Judicial Supremacists and the Despotic Branch
"[T]he opinion which gives to the judges the right to decide what laws are constitutional and what not, not only for themselves, in their, own sphere of action, but for the Legislature and Executive also in their spheres, would make the Judiciary a despotic branch. ... The Constitution...is a mere thing of wax in the hands of the judiciary which they may twist and shape into any form they please." --Thomas Jefferson
Our Constitution is under frontal assault from the Leftists in both the legislative and judicial branches of the central government, and the future of Essential Liberty and the Rule of Law hang in the balance. Jurist have mounted this assault in abject violation of their sacred oaths to "support and defend" our authentic Constitution, and replace it with the so-called "living constitution."

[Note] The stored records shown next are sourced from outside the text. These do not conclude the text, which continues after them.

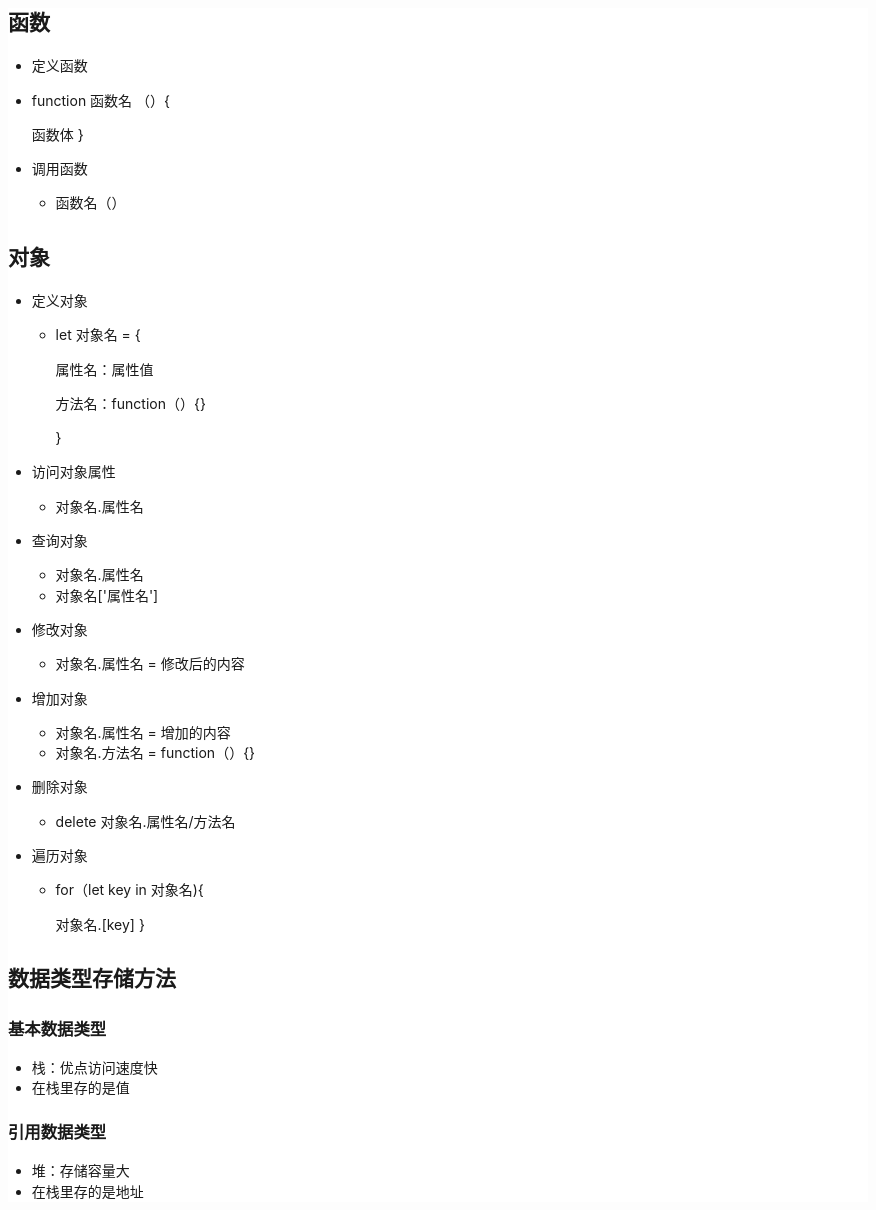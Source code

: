 ## 函数

*  定义函数

  * function 函数名 （）{

       函数体
    }

* 调用函数

  * 函数名（）

## 对象

* 定义对象

  * let 对象名 = {

      属性名：属性值

      方法名：function（）{}

    }

* 访问对象属性

  * 对象名.属性名

* 查询对象

  * 对象名.属性名
  * 对象名['属性名']

* 修改对象

  * 对象名.属性名 = 修改后的内容

* 增加对象

  * 对象名.属性名 = 增加的内容
  * 对象名.方法名 = function（）{}

* 删除对象

  * delete 对象名.属性名/方法名

* 遍历对象

  * for（let key in 对象名){

       对象名.[key]
    }



##  数据类型存储方法

### 基本数据类型

* 栈：优点访问速度快
* 在栈里存的是值

### 引用数据类型

* 堆：存储容量大
* 在栈里存的是地址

The Federalist Papers constitute the definitive explication of our national Constitution. In Federalist No. 81 Alexander Hamilton writes, "[T]here is not a syllable in the [Constitution] which directly empowers the national courts to construe the laws according to the spirit of the Constitution, or which gives them any greater latitude in this respect than may be claimed by the courts of every State." On the subject of federalism, he wrote in No. 81 "...the plan of the [Constitutional] convention aims only at a partial union or consolidation, the State governments would clearly retain all the rights of sovereignty which they before had, and which were not, by that act, exclusively delegated to the United States."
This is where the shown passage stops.